Row operations in data.table using `by = .I`
UPDATE:
Since data.table version 1.4.3 or later, by=.I has been implemented to work as expected by OP for row-wise grouping. Note using by=.I will create a new column in the data.table called I that has the row numbers. The row number column can then be kept or deleted according to preference.
The following parts of this answer records an earlier version that pertains to older versions of data.table. I keep it here for reference in case someone still uses legacy versions.

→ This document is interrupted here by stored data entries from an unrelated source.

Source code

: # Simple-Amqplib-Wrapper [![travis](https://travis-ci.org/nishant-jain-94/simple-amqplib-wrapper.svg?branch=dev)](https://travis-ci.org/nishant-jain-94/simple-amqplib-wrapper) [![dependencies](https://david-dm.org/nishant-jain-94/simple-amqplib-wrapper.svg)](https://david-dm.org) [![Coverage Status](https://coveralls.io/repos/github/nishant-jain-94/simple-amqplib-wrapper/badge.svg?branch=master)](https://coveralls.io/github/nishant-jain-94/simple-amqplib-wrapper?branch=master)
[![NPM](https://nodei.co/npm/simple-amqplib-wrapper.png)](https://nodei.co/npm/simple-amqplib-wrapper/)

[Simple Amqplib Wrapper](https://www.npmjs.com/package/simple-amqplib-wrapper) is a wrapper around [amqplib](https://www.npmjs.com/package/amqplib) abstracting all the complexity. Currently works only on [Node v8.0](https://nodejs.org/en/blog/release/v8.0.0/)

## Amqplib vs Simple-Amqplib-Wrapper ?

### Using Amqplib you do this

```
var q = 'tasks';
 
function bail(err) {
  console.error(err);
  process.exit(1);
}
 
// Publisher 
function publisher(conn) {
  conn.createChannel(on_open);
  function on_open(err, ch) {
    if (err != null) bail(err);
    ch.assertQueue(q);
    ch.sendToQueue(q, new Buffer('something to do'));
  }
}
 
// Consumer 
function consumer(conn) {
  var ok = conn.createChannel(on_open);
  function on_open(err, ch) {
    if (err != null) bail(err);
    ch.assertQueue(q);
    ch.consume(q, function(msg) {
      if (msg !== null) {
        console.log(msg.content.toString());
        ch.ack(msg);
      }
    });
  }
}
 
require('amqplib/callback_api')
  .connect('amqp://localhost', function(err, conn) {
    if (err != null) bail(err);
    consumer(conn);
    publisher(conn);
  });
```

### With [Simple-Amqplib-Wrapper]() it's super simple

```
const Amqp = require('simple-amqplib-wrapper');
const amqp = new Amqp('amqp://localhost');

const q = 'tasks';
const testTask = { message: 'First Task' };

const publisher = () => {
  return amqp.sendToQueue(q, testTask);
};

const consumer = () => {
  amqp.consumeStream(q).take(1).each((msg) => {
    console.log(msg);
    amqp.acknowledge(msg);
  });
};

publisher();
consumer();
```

Note: section (3) of this answer updated in April 2019, due to many changes in data.table over time redering the original version obsolete. Also, use of the argument with= removed from all instances of data.table, as it has since been deprecated.
1) Well, one reason not to use it, at least for the rowsums example is performance, and creation of an unnecessary column. Compare to option f2 below, which is almost 4x faster and does not need the rowpos column (Note that the original question used rowSums as the example function, to which this part of the answer responds. OP edited the question afterwards to use a different function, for which part 3 of this answer is more relevant`):
dt <- data.table(V0 =LETTERS[c(1,1,2,2,3)], V1=1:5, V2=3:7, V3=5:1)
f1 <- function(dt){
dt[, rowpos := .I]
dt[ , sdd := rowSums(.SD[, 2:4]), by = rowpos ] }
f2 <- function(dt) dt[, sdd := rowSums(.SD), .SDcols= 2:4]
library(microbenchmark)
microbenchmark(f1(dt),f2(dt))
# Unit: milliseconds
# expr min lq mean median uq max neval cld
# f1(dt) 3.669049 3.732434 4.013946 3.793352 3.972714 5.834608 100 b
# f2(dt) 1.052702 1.085857 1.154132 1.105301 1.138658 2.825464 100 a
2) On your second question, although dt[, sdd := sum(.SD[, 2:4]), by = .I] does not work, dt[, sdd := sum(.SD[, 2:4]), by = 1:NROW(dt)] works perfectly. Given that according to ?data.table ".I is an integer vector equal to seq_len(nrow(x))", one might expect these to be equivalent. The difference, however, is that .I is for use in j, not in by. NB the value of .I is calculated internally in data.table, so is not available beforehand to be passed in as a parameter value as in by=.I.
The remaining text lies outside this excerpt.